Thermodynamics of carbon point defects in hexagonal boron nitride

TL;DR

This study uses first-principles calculations to analyze the thermodynamics of various carbon defects in hexagonal boron nitride, highlighting the most prevalent defect types and their potential role in single-photon emission.

Contribution

It provides a comprehensive thermodynamic analysis of multiple carbon defect configurations in hBN using first-principles methods, identifying the most common defect species under typical growth conditions.

Findings

Monomers, dimers, trimers, and C_N O_N pairs are most prevalent defects.

Larger carbon clusters and complexes are less common.
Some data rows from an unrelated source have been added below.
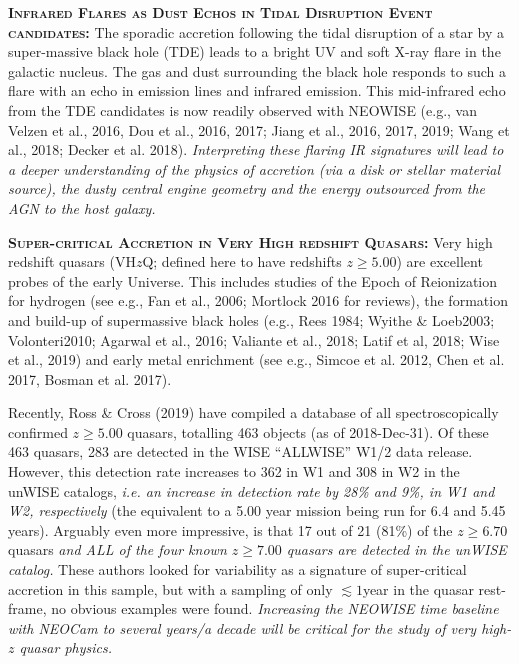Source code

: \documentclass[12pt]{article}
\begin{document}
\smallskip
\smallskip
\noindent
\textbf{\textsc{Infrared Flares as Dust Echos in Tidal Disruption Event candidates:}}   
The sporadic accretion following the tidal disruption of a star by a super-massive black hole (TDE) leads to a bright UV and soft X-ray flare in the galactic nucleus. The gas and dust surrounding the black hole responds to such a flare with an echo in emission lines and infrared emission. This mid-infrared echo from the TDE candidates is now readily observed with NEOWISE (e.g., van Velzen et al., 2016, Dou et al.,  2016, 2017;  Jiang et al., 2016, 2017, 2019; Wang et al., 2018; Decker et al. 2018). {\it Interpreting these flaring IR signatures will lead to 
a deeper understanding of the physics of accretion (via a disk or stellar 
material source), the dusty central engine geometry and the energy
outsourced from the AGN to the host galaxy.}


\smallskip
\smallskip
\noindent
\textbf{\textsc{Super-critical Accretion in Very High redshift Quasars:}} 
Very high redshift quasars (VH$z$Q; defined here to have redshifts $z\geq5.00$) are excellent probes of the early Universe. This includes studies of the Epoch of Reionization for hydrogen (see e.g., Fan et al., 2006; Mortlock 2016 for reviews), the formation and build-up of supermassive black holes (e.g., Rees 1984; Wyithe \& Loeb2003; Volonteri2010; Agarwal et al., 2016; Valiante et al., 2018; Latif et al, 2018; Wise et al., 2019) and early metal enrichment (see e.g., Simcoe et al. 2012, Chen et al. 2017, Bosman et al. 2017).

\smallskip
\smallskip
\noindent
Recently, Ross \& Cross (2019) have compiled a database of all spectroscopically confirmed $z\geq5.00$ quasars, totalling 463 objects (as of 2018-Dec-31). Of these 463 quasars, 283 are detected in the WISE ``ALLWISE'' W1/2 data release. However, this detection rate increases to 362 in W1 and 308 in W2 in the unWISE catalogs, {\it i.e. an increase in detection rate by 28\% and 9\%, in W1 and W2, respectively} (the equivalent to a 5.00 year mission being run for 6.4 and 5.45 years). Arguably even more impressive, is that 17  out of  21 (81\%) of the $z\geq6.70$ quasars {\it and ALL of the four known $z\geq7.00$ quasars are detected in the unWISE catalog.} These authors looked for variability as a signature of super-critical accretion in this sample, but with a sampling of only $\lesssim1$year in the quasar rest-frame, no obvious examples were found. 
{\it Increasing the NEOWISE time baseline with NEOCam to several years/a decade will be 
critical for the study of very high-$z$ quasar physics.} 
\end{document}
Results suggest specific defects may influence single-photon emission in hBN.

Abstract

We present a first-principles computational study of the thermodynamics of carbon defects in hexagonal boron nitride (hBN). The defects considered are carbon monomers, dimers, trimers, and larger carbon clusters, as well as complexes of carbon with vacancies, antisites, and substitutional oxygen. Our calculations show that monomers ($\text{C}_{\text{B}}$, $\text{C}_{\text{B}}$), dimers, trimers, and $\text{C}_{\text{N}}\text{O}_{\text{N}}$ pairs are the most prevalent species under most growth conditions. Compared to these defects, larger carbon clusters, as well as complexes of carbon with vacancies and antisites, occur at much smaller concentrations. Our results are discussed in view of the relevance of carbon defects in single-photon emission in hBN.